Now start disconnecting the vacuum lines and EVAP lines from the upper intake. The are pretty easy to remove, the only one that took me a while to figure out was a plastic vacuum line behind the throttle body. It has a little white clip on it. To remove that you just need a set of pliers and squeeze the white part down then pull the line off.
The U-shape PCV hose comes off easy, just move the green tab with your finger/thumb, they come right off. Don't forget to unbolt the EGR tube from the underside of the intake. I think I used 1 1/16" open end wrench.
The DPFE sensor is not attached to the intake, so that can be left in place, just disconnect the wiring harness from it. Also a good time to advise that there are a few harnesses that require disconnecting along these steps. Once the EGR tube is unhooked from the intake you can start unbolting the intake. Not much holding it on really. There is a brace on the driver's side toward the firewall. (Circled in red)
The brace is bolted to the rear head and the other end to a stud on the intake.
Remove the Vaccum control on the front of the intake, it's only two 8mm nuts on the center two intake studs. Now you can remove the outer bolt on the passenger side. On the driver's side there is a nut that holds on a capacitor, once removed then remove the stud below. That bolt, nut, and stud are 10mm if I remember correctly. The two center studs are 8mm. Now you can lift off the intake. It will take a little playing with to clear itself, but it's minimal.

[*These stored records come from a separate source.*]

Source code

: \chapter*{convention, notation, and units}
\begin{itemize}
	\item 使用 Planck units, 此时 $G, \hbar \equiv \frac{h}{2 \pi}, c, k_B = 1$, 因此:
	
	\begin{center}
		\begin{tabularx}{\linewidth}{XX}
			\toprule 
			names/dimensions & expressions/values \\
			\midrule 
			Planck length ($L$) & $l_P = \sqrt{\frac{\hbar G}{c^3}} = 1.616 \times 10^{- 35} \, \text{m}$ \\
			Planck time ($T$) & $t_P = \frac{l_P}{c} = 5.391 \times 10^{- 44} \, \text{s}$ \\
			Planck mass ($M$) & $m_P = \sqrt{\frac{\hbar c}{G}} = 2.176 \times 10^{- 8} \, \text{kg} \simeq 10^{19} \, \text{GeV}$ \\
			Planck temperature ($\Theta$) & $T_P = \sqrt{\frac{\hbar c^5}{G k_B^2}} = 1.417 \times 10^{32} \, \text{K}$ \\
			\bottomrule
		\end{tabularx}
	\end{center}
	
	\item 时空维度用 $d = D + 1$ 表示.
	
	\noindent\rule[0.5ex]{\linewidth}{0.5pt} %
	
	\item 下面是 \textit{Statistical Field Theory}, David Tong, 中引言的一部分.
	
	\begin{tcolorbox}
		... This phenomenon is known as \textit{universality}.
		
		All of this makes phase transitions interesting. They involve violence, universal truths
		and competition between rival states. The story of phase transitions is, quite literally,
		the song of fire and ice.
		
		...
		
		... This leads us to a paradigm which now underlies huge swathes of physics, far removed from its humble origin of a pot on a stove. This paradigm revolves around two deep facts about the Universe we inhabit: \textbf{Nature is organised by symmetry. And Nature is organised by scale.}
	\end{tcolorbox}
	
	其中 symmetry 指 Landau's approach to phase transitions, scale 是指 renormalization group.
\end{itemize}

Removal of the steel lines is easy now that there is room. When unhooking the lines off of the heater core be careful as they are probably stuck on there and the heater core tubes bend fairly easy. When you have that done, you can remove the two 10mm nuts holding the steel lines to the firewall. The steel lines can now be removed and the new lines installed.
To put everything back together is just he reverse. Only difference is that the cooling system has to be bled of air. To do that I filled the system with a 50/50 mix of Ford gold coolant and distilled water. Ran the engine with the heater on hot and fan on high. To know if the thermostat opened just grab the upper coolant hose. If it's hot then it opened. Shut the engine off and make sure coolant is at proper level in reservoir. After the engine is cooled double check the coolant level and top off if needed. You are now done.